→ ACTION ITEM: Your answer must consist of the records below, reproduced exactly, with every picture removed.

→ INFORMATION:
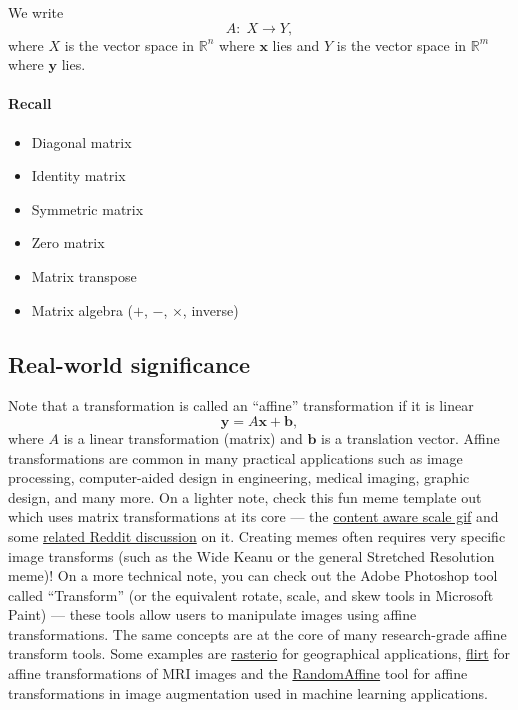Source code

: We write
\[
A:\; X \to Y,
\]
where $X$ is the vector space in $\mathbb{R}^n$ where $\mathbf{x}$ lies and $Y$ is the vector space in $\mathbb{R}^m$ where $\mathbf{y}$ lies.

\paragraph{Recall}
\begin{itemize}
  \item Diagonal matrix
  \item Identity matrix
  \item Symmetric matrix
  \item Zero matrix
  \item Matrix transpose
  \item Matrix algebra ($+$, $-$, $\times$, inverse)
\end{itemize}
\subsection{Real-world significance}
Note that a transformation is called an ``affine'' transformation if it is linear
\[
\mathbf{y} = A\mathbf{x} + \mathbf{b},
\]
where $A$ is a linear transformation (matrix) and $\mathbf{b}$ is a translation vector. Affine transformations are common in many practical applications such as image processing, computer-aided design in engineering, medical imaging, graphic design, and many more. On a lighter note, check this fun meme template out which uses matrix transformations at its core --- the \href{https://www.youtube.com/watch?v=hYdmPw-SrMQ}{content aware scale gif} and some \href{https://www.reddit.com/r/davinciresolve/comments/1780z24/how\_to\_do\_content\_aware\_scale\_meme\_effect\_for/}{related Reddit discussion} on it. Creating memes often requires very specific image transforms (such as the Wide Keanu or the general Stretched Resolution meme)! On a more technical note, you can check out the Adobe Photoshop tool called ``Transform'' (or the equivalent rotate, scale, and skew tools in Microsoft Paint) --- these tools allow users to manipulate images using affine transformations. The same concepts are at the core of many research-grade affine transform tools. Some examples are \href{https://affine.readthedocs.io/en/latest/index.html#}{rasterio} for geographical applications, \href{https://open.win.ox.ac.uk/pages/fsl/fslpy/_modules/fsl/transform/flirt.html}{flirt} for affine transformations of MRI images and the \href{https://pytorch.org/vision/stable/transforms.html#torchvision.transforms.RandomAffine}{RandomAffine} tool for affine transformations in image augmentation used in machine learning applications.

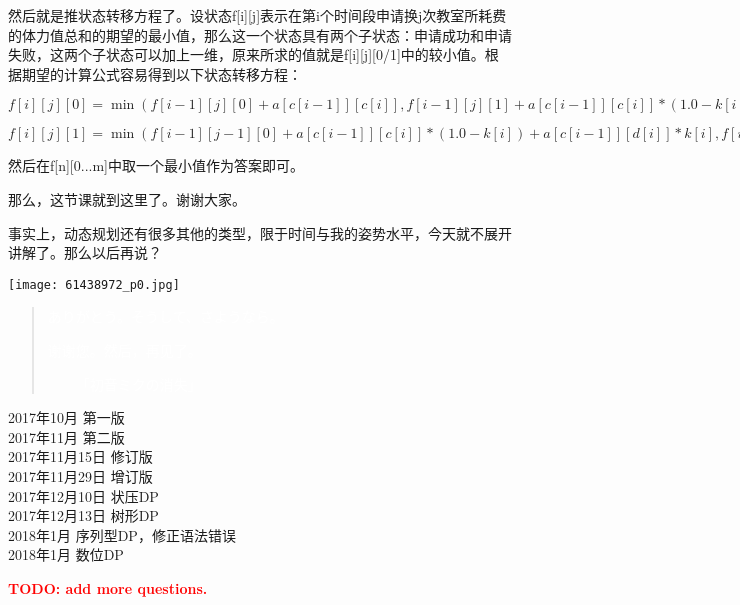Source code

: 	然后就是推状态转移方程了。设状态f[i][j]表示在第i个时间段申请换j次教室所耗费的体力值总和的期望的最小值，那么这一个状态具有两个子状态：申请成功和申请失败，这两个子状态可以加上一维，原来所求的值就是f[i][j][0/1]中的较小值。根据期望的计算公式容易得到以下状态转移方程：

$f[i][j][0]=\min(f[i-1][j][0]+a[c[i-1]][c[i]],f[i-1][j][1]+a[c[i-1]][c[i]]*(1.0-k[i-1])+a[d[i-1]][c[i]]*k[i-1]); $

$f[i][j][1]=\min(f[i-1][j-1][0]+a[c[i-1]][c[i]]*(1.0-k[i])+a[c[i-1]][d[i]]*k[i],f[i-1][j-1][1]+a[c[i-1]][c[i]]*(1.0-k[i])*(1.0-k[i-1])+a[d[i-1]][c[i]]*k[i-1]*(1.0-k[i])+a[c[i-1]][d[i]]*(1.0-k[i-1])*(k[i])+a[d[i-1]][d[i]]*k[i-1]*k[i]);$

然后在f[n][0...m]中取一个最小值作为答案即可。

那么，这节课就到这里了。谢谢大家。

事实上，动态规划还有很多其他的类型，限于时间与我的姿势水平，今天就不展开讲解了。那么以后再说？

\note

\begin{center}\texttt{[image: 61438972\_p0.jpg]}\end{center}
\begin{quote}
	\textcolor{white}{ありがとう。そうして、さようなら。}

	\textcolor{white}{谢谢您。然后，再见了。}
	\begin{flushright}\textcolor{white}{------「初音ミクの消失」}\end{flushright}
\end{quote}
\begin{flushright}
	2017年10月 第一版\\
	2017年11月 第二版\\
	2017年11月15日 修订版\\
	2017年11月29日 增订版\\
	2017年12月10日 状压DP\\
	2017年12月13日 树形DP\\
	2018年1月 序列型DP，修正语法错误\\
	2018年1月 数位DP\\
\end{flushright}
\begin{center}\textcolor{red}{\huge{\textbf{TODO: add more questions.}}}\end{center}
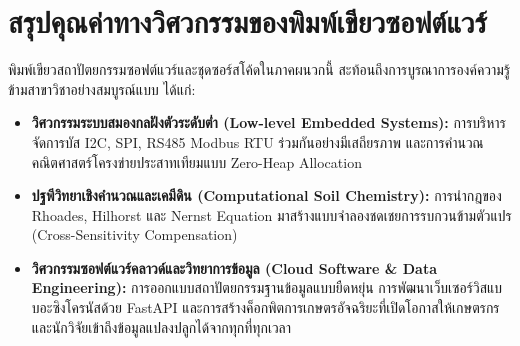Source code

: \section{สรุปคุณค่าทางวิศวกรรมของพิมพ์เขียวซอฟต์แวร์}

พิมพ์เขียวสถาปัตยกรรมซอฟต์แวร์และชุดซอร์สโค้ดในภาคผนวกนี้ สะท้อนถึงการบูรณาการองค์ความรู้ข้ามสาขาวิชาอย่างสมบูรณ์แบบ ได้แก่:
\begin{itemize}[leftmargin=15pt, itemsep=3pt]
    \item \textbf{วิศวกรรมระบบสมองกลฝังตัวระดับต่ำ (Low-level Embedded Systems):} การบริหารจัดการบัส I2C, SPI, RS485 Modbus RTU ร่วมกันอย่างมีเสถียรภาพ และการคำนวณคณิตศาสตร์โครงข่ายประสาทเทียมแบบ Zero-Heap Allocation
    \item \textbf{ปฐพีวิทยาเชิงคำนวณและเคมีดิน (Computational Soil Chemistry):} การนำกฎของ Rhoades, Hilhorst และ Nernst Equation มาสร้างแบบจำลองชดเชยการรบกวนข้ามตัวแปร (Cross-Sensitivity Compensation)
    \item \textbf{วิศวกรรมซอฟต์แวร์คลาวด์และวิทยาการข้อมูล (Cloud Software \& Data Engineering):} การออกแบบสถาปัตยกรรมฐานข้อมูลแบบยืดหยุ่น การพัฒนาเว็บเซอร์วิสแบบอะซิงโครนัสด้วย FastAPI และการสร้างค็อกพิตการเกษตรอัจฉริยะที่เปิดโอกาสให้เกษตรกรและนักวิจัยเข้าถึงข้อมูลแปลงปลูกได้จากทุกที่ทุกเวลา
\end{itemize}
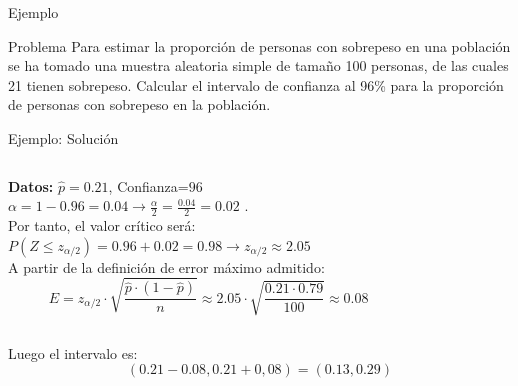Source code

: \documentclass[11pt,handout]{beamer}
\begin{document}
\begin{frame}
{Ejemplo}
\begin{block}{Problema} Para estimar la proporción de personas con sobrepeso en una población se ha tomado una
muestra aleatoria simple de tamaño 100 personas, de las cuales 21 tienen sobrepeso. Calcular el intervalo
de confianza al 96\% para la proporción de personas con sobrepeso en la población.
\end{block}
\end{frame}

\begin{frame}{Ejemplo: Solución}
\begin{columns}
\begin{column}{0.55\textwidth}
    \textbf{Datos:} $\widehat{p}=0.21$, Confianza=$96$ \\
$\alpha=1-0.96=0.04 \to \frac{\alpha}{2}=\frac{0.04}{2}=0.02$
. \\ Por tanto, el valor crítico será: \\

$P\left(Z \leqslant z_{\alpha / 2} \right)= 0.96 + 0.02 = 0.98 \to z_{\alpha / 2} \approx 2.05$ \\ 
A partir de la definición de error máximo admitido:
$$E=z_{\alpha / 2}\cdot \sqrt{\frac{\widehat{p}\cdot\left(1-\widehat{p} \right)}{n}}\approx 2.05 \cdot \sqrt{\frac{0.21\cdot 0.79}{100}}\approx 0.08$$

\end{column}
\begin{column}{0.45\textwidth}
    
\end{column}
\end{columns}
Luego el intervalo es: $$\left( 0.21 - 0.08 , 0.21 + 0,08 \right) = \left(0.13, 0.29 \right)$$ 
\end{frame}
\end{document}
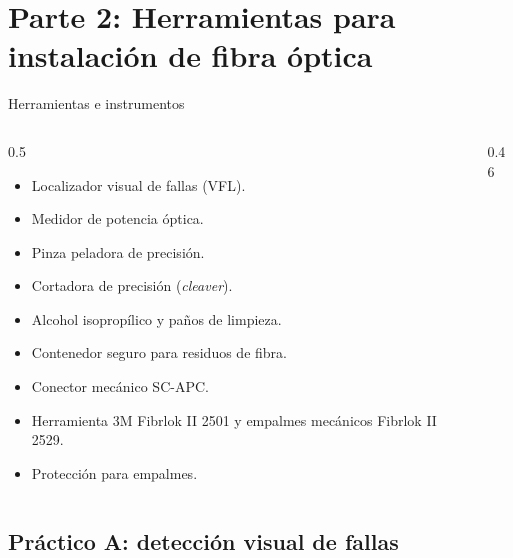 \documentclass[aspectratio=169,10pt]{beamer}
\begin{document}
\section{Parte 2: Herramientas para instalación de fibra óptica}

\begin{frame}{Herramientas e instrumentos}
  \begin{columns}[T]
    \begin{column}{0.5\textwidth}
      \begin{itemize}
        \item Localizador visual de fallas (VFL).
        \item Medidor de potencia óptica.
        \item Pinza peladora de precisión.
        \item Cortadora de precisión (\emph{cleaver}).
        \item Alcohol isopropílico y paños de limpieza.
        \item Contenedor seguro para residuos de fibra.
        \item Conector mecánico SC-APC.
        \item Herramienta 3M Fibrlok II 2501 y empalmes mecánicos Fibrlok II 2529.
        \item Protección para empalmes.
      \end{itemize}
    \end{column}
    \begin{column}{0.46\textwidth}
    \end{column}
  \end{columns}
\end{frame}

\subsection{Práctico A: detección visual de fallas}
\end{document}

→ RESPONSE TO THE EXERCISE:
Source code

: We write
\[
A:\; X \to Y,
\]
where $X$ is the vector space in $\mathbb{R}^n$ where $\mathbf{x}$ lies and $Y$ is the vector space in $\mathbb{R}^m$ where $\mathbf{y}$ lies.

\paragraph{Recall}
\begin{itemize}
  \item Diagonal matrix
  \item Identity matrix
  \item Symmetric matrix
  \item Zero matrix
  \item Matrix transpose
  \item Matrix algebra ($+$, $-$, $\times$, inverse)
\end{itemize}
\subsection{Real-world significance}
Note that a transformation is called an ``affine'' transformation if it is linear
\[
\mathbf{y} = A\mathbf{x} + \mathbf{b},
\]
where $A$ is a linear transformation (matrix) and $\mathbf{b}$ is a translation vector. Affine transformations are common in many practical applications such as image processing, computer-aided design in engineering, medical imaging, graphic design, and many more. On a lighter note, check this fun meme template out which uses matrix transformations at its core --- the \href{https://www.youtube.com/watch?v=hYdmPw-SrMQ}{content aware scale gif} and some \href{https://www.reddit.com/r/davinciresolve/comments/1780z24/how\_to\_do\_content\_aware\_scale\_meme\_effect\_for/}{related Reddit discussion} on it. Creating memes often requires very specific image transforms (such as the Wide Keanu or the general Stretched Resolution meme)! On a more technical note, you can check out the Adobe Photoshop tool called ``Transform'' (or the equivalent rotate, scale, and skew tools in Microsoft Paint) --- these tools allow users to manipulate images using affine transformations. The same concepts are at the core of many research-grade affine transform tools. Some examples are \href{https://affine.readthedocs.io/en/latest/index.html#}{rasterio} for geographical applications, \href{https://open.win.ox.ac.uk/pages/fsl/fslpy/_modules/fsl/transform/flirt.html}{flirt} for affine transformations of MRI images and the \href{https://pytorch.org/vision/stable/transforms.html#torchvision.transforms.RandomAffine}{RandomAffine} tool for affine transformations in image augmentation used in machine learning applications.

Source code

: 	然后就是推状态转移方程了。设状态f[i][j]表示在第i个时间段申请换j次教室所耗费的体力值总和的期望的最小值，那么这一个状态具有两个子状态：申请成功和申请失败，这两个子状态可以加上一维，原来所求的值就是f[i][j][0/1]中的较小值。根据期望的计算公式容易得到以下状态转移方程：

$f[i][j][0]=\min(f[i-1][j][0]+a[c[i-1]][c[i]],f[i-1][j][1]+a[c[i-1]][c[i]]*(1.0-k[i-1])+a[d[i-1]][c[i]]*k[i-1]); $

$f[i][j][1]=\min(f[i-1][j-1][0]+a[c[i-1]][c[i]]*(1.0-k[i])+a[c[i-1]][d[i]]*k[i],f[i-1][j-1][1]+a[c[i-1]][c[i]]*(1.0-k[i])*(1.0-k[i-1])+a[d[i-1]][c[i]]*k[i-1]*(1.0-k[i])+a[c[i-1]][d[i]]*(1.0-k[i-1])*(k[i])+a[d[i-1]][d[i]]*k[i-1]*k[i]);$

然后在f[n][0...m]中取一个最小值作为答案即可。

那么，这节课就到这里了。谢谢大家。

事实上，动态规划还有很多其他的类型，限于时间与我的姿势水平，今天就不展开讲解了。那么以后再说？

\note

\begin{center}\texttt{[image: 61438972\_p0.jpg]}\end{center}
\begin{quote}
	\textcolor{white}{ありがとう。そうして、さようなら。}

	\textcolor{white}{谢谢您。然后，再见了。}
	\begin{flushright}\textcolor{white}{------「初音ミクの消失」}\end{flushright}
\end{quote}
\begin{flushright}
	2017年10月 第一版\\
	2017年11月 第二版\\
	2017年11月15日 修订版\\
	2017年11月29日 增订版\\
	2017年12月10日 状压DP\\
	2017年12月13日 树形DP\\
	2018年1月 序列型DP，修正语法错误\\
	2018年1月 数位DP\\
\end{flushright}
\begin{center}\textcolor{red}{\huge{\textbf{TODO: add more questions.}}}\end{center}
Source code

: \section{สรุปคุณค่าทางวิศวกรรมของพิมพ์เขียวซอฟต์แวร์}

พิมพ์เขียวสถาปัตยกรรมซอฟต์แวร์และชุดซอร์สโค้ดในภาคผนวกนี้ สะท้อนถึงการบูรณาการองค์ความรู้ข้ามสาขาวิชาอย่างสมบูรณ์แบบ ได้แก่:
\begin{itemize}[leftmargin=15pt, itemsep=3pt]
    \item \textbf{วิศวกรรมระบบสมองกลฝังตัวระดับต่ำ (Low-level Embedded Systems):} การบริหารจัดการบัส I2C, SPI, RS485 Modbus RTU ร่วมกันอย่างมีเสถียรภาพ และการคำนวณคณิตศาสตร์โครงข่ายประสาทเทียมแบบ Zero-Heap Allocation
    \item \textbf{ปฐพีวิทยาเชิงคำนวณและเคมีดิน (Computational Soil Chemistry):} การนำกฎของ Rhoades, Hilhorst และ Nernst Equation มาสร้างแบบจำลองชดเชยการรบกวนข้ามตัวแปร (Cross-Sensitivity Compensation)
    \item \textbf{วิศวกรรมซอฟต์แวร์คลาวด์และวิทยาการข้อมูล (Cloud Software \& Data Engineering):} การออกแบบสถาปัตยกรรมฐานข้อมูลแบบยืดหยุ่น การพัฒนาเว็บเซอร์วิสแบบอะซิงโครนัสด้วย FastAPI และการสร้างค็อกพิตการเกษตรอัจฉริยะที่เปิดโอกาสให้เกษตรกรและนักวิจัยเข้าถึงข้อมูลแปลงปลูกได้จากทุกที่ทุกเวลา
\end{itemize}
Source code

: \documentclass[11pt,handout]{beamer}
\begin{document}
\begin{frame}
{Ejemplo}
\begin{block}{Problema} Para estimar la proporción de personas con sobrepeso en una población se ha tomado una
muestra aleatoria simple de tamaño 100 personas, de las cuales 21 tienen sobrepeso. Calcular el intervalo
de confianza al 96\% para la proporción de personas con sobrepeso en la población.
\end{block}
\end{frame}

\begin{frame}{Ejemplo: Solución}
\begin{columns}
\begin{column}{0.55\textwidth}
    \textbf{Datos:} $\widehat{p}=0.21$, Confianza=$96$ \\
$\alpha=1-0.96=0.04 \to \frac{\alpha}{2}=\frac{0.04}{2}=0.02$
. \\ Por tanto, el valor crítico será: \\

$P\left(Z \leqslant z_{\alpha / 2} \right)= 0.96 + 0.02 = 0.98 \to z_{\alpha / 2} \approx 2.05$ \\ 
A partir de la definición de error máximo admitido:
$$E=z_{\alpha / 2}\cdot \sqrt{\frac{\widehat{p}\cdot\left(1-\widehat{p} \right)}{n}}\approx 2.05 \cdot \sqrt{\frac{0.21\cdot 0.79}{100}}\approx 0.08$$

\end{column}
\begin{column}{0.45\textwidth}
    
\end{column}
\end{columns}
Luego el intervalo es: $$\left( 0.21 - 0.08 , 0.21 + 0,08 \right) = \left(0.13, 0.29 \right)$$ 
\end{frame}
\end{document}
 \documentclass[aspectratio=169,10pt]{beamer}
\begin{document}
\section{Parte 2: Herramientas para instalación de fibra óptica}

\begin{frame}{Herramientas e instrumentos}
  \begin{columns}[T]
    \begin{column}{0.5\textwidth}
      \begin{itemize}
        \item Localizador visual de fallas (VFL).
        \item Medidor de potencia óptica.
        \item Pinza peladora de precisión.
        \item Cortadora de precisión (\emph{cleaver}).
        \item Alcohol isopropílico y paños de limpieza.
        \item Contenedor seguro para residuos de fibra.
        \item Conector mecánico SC-APC.
        \item Herramienta 3M Fibrlok II 2501 y empalmes mecánicos Fibrlok II 2529.
        \item Protección para empalmes.
      \end{itemize}
    \end{column}
    \begin{column}{0.46\textwidth}
    \end{column}
  \end{columns}
\end{frame}

\subsection{Práctico A: detección visual de fallas}
\end{document}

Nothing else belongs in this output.